**Exercise:** Print the first line of the data below and every one after it, through the line containing "number of postcodes.", exactly as written.

**Data records:**

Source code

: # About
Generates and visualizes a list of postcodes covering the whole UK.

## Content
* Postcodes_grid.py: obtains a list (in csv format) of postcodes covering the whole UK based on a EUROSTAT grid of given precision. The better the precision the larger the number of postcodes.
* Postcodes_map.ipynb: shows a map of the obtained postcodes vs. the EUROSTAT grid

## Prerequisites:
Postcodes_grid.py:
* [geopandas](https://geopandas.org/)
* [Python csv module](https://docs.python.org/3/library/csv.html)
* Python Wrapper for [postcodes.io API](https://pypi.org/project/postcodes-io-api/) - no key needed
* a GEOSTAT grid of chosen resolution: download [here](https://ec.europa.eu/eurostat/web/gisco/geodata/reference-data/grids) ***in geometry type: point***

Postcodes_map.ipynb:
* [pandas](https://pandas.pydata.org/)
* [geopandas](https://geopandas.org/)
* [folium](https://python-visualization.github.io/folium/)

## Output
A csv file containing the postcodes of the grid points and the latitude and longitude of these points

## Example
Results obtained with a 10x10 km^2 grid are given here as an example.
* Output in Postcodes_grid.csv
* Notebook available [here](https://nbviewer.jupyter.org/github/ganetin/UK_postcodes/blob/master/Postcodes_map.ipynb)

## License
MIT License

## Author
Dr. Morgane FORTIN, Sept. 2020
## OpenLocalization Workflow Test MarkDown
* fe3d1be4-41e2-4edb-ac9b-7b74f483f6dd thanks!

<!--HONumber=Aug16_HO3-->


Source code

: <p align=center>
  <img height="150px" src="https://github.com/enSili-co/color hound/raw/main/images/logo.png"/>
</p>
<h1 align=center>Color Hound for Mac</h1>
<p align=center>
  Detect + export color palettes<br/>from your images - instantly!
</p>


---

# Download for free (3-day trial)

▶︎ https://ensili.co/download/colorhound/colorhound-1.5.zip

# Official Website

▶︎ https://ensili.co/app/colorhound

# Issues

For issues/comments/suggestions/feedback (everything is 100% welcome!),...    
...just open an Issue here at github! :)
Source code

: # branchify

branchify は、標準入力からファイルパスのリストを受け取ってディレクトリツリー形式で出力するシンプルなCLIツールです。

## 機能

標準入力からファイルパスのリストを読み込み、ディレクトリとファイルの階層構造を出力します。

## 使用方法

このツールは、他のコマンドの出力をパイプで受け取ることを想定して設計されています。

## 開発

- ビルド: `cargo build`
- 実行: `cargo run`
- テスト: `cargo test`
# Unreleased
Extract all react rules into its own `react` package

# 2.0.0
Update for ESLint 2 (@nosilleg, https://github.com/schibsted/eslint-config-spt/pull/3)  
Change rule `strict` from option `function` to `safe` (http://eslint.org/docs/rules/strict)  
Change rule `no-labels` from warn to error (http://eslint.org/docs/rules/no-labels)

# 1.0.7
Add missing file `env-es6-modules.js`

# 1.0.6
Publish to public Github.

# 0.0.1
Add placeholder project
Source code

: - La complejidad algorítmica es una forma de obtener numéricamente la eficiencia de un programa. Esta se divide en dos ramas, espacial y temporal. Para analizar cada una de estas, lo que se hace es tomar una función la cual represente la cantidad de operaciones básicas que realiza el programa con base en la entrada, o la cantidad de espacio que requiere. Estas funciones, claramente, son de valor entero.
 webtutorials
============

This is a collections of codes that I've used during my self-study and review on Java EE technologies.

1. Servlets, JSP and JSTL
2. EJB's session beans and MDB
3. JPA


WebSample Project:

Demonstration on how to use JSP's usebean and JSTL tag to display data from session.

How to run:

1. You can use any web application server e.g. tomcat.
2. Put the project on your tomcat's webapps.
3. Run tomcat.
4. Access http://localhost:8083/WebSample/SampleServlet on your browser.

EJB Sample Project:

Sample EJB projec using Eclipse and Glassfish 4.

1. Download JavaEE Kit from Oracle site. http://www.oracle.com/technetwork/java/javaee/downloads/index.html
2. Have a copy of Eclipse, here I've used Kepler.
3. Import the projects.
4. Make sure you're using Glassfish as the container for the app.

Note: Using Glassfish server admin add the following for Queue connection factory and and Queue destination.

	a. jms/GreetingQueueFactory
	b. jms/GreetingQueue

**Written answer:**
Source code

: # About
Generates and visualizes a list of postcodes covering the whole UK.

## Content
* Postcodes_grid.py: obtains a list (in csv format) of postcodes covering the whole UK based on a EUROSTAT grid of given precision. The better the precision the larger the number of postcodes.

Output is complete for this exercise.